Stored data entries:

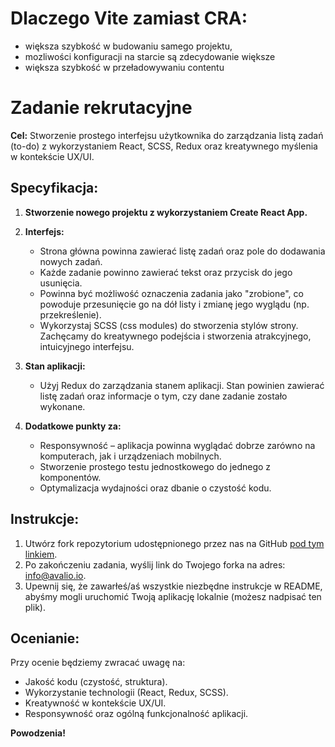 # Dlaczego Vite zamiast CRA:
* większa szybkość w budowaniu samego projektu, 
* mozliwości konfiguracji na starcie są zdecydowanie większe
* większa szybkość w przeładowywaniu contentu



# Zadanie rekrutacyjne

**Cel:**
Stworzenie prostego interfejsu użytkownika do zarządzania listą zadań (to-do) z wykorzystaniem React, SCSS, Redux oraz kreatywnego myślenia w kontekście UX/UI.

## Specyfikacja:
1. **Stworzenie nowego projektu z wykorzystaniem Create React App.**
2. **Interfejs:**
    - Strona główna powinna zawierać listę zadań oraz pole do dodawania nowych zadań.
    - Każde zadanie powinno zawierać tekst oraz przycisk do jego usunięcia.
    - Powinna być możliwość oznaczenia zadania jako "zrobione", co powoduje przesunięcie go na dół listy i zmianę jego wyglądu (np. przekreślenie).
    - Wykorzystaj SCSS (css modules) do stworzenia stylów strony. Zachęcamy do kreatywnego podejścia i stworzenia atrakcyjnego, intuicyjnego interfejsu.

3. **Stan aplikacji:**
    - Użyj Redux do zarządzania stanem aplikacji. Stan powinien zawierać listę zadań oraz informacje o tym, czy dane zadanie zostało wykonane.

4. **Dodatkowe punkty za:**
    - Responsywność – aplikacja powinna wyglądać dobrze zarówno na komputerach, jak i urządzeniach mobilnych.
    - Stworzenie prostego testu jednostkowego do jednego z komponentów.
    - Optymalizacja wydajności oraz dbanie o czystość kodu.

## Instrukcje:
1. Utwórz fork repozytorium udostępnionego przez nas na GitHub [pod tym linkiem](https://github.com/Dentametr/recruitment-frontend).
2. Po zakończeniu zadania, wyślij link do Twojego forka na adres: info@avalio.io.
3. Upewnij się, że zawarłeś/aś wszystkie niezbędne instrukcje w README, abyśmy mogli uruchomić Twoją aplikację lokalnie (możesz nadpisać ten plik).

## Ocenianie:
Przy ocenie będziemy zwracać uwagę na:
- Jakość kodu (czystość, struktura).
- Wykorzystanie technologii (React, Redux, SCSS).
- Kreatywność w kontekście UX/UI.
- Responsywność oraz ogólną funkcjonalność aplikacji.

**Powodzenia!**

# WHAT IS BEING ASKED
Look above for the line containing "szybkość w budowaniu". Output from there through the line containing "1. Utwórz fork", exactly and inclusively.

# SOLUTION TO THE EXERCISE
* większa szybkość w budowaniu samego projektu, 
* mozliwości konfiguracji na starcie są zdecydowanie większe
* większa szybkość w przeładowywaniu contentu



# Zadanie rekrutacyjne

**Cel:**
Stworzenie prostego interfejsu użytkownika do zarządzania listą zadań (to-do) z wykorzystaniem React, SCSS, Redux oraz kreatywnego myślenia w kontekście UX/UI.

## Specyfikacja:
1. **Stworzenie nowego projektu z wykorzystaniem Create React App.**
2. **Interfejs:**
    - Strona główna powinna zawierać listę zadań oraz pole do dodawania nowych zadań.
    - Każde zadanie powinno zawierać tekst oraz przycisk do jego usunięcia.
    - Powinna być możliwość oznaczenia zadania jako "zrobione", co powoduje przesunięcie go na dół listy i zmianę jego wyglądu (np. przekreślenie).
    - Wykorzystaj SCSS (css modules) do stworzenia stylów strony. Zachęcamy do kreatywnego podejścia i stworzenia atrakcyjnego, intuicyjnego interfejsu.

3. **Stan aplikacji:**
    - Użyj Redux do zarządzania stanem aplikacji. Stan powinien zawierać listę zadań oraz informacje o tym, czy dane zadanie zostało wykonane.

4. **Dodatkowe punkty za:**
    - Responsywność – aplikacja powinna wyglądać dobrze zarówno na komputerach, jak i urządzeniach mobilnych.
    - Stworzenie prostego testu jednostkowego do jednego z komponentów.
    - Optymalizacja wydajności oraz dbanie o czystość kodu.

## Instrukcje:
1. Utwórz fork repozytorium udostępnionego przez nas na GitHub [pod tym linkiem](https://github.com/Dentametr/recruitment-frontend).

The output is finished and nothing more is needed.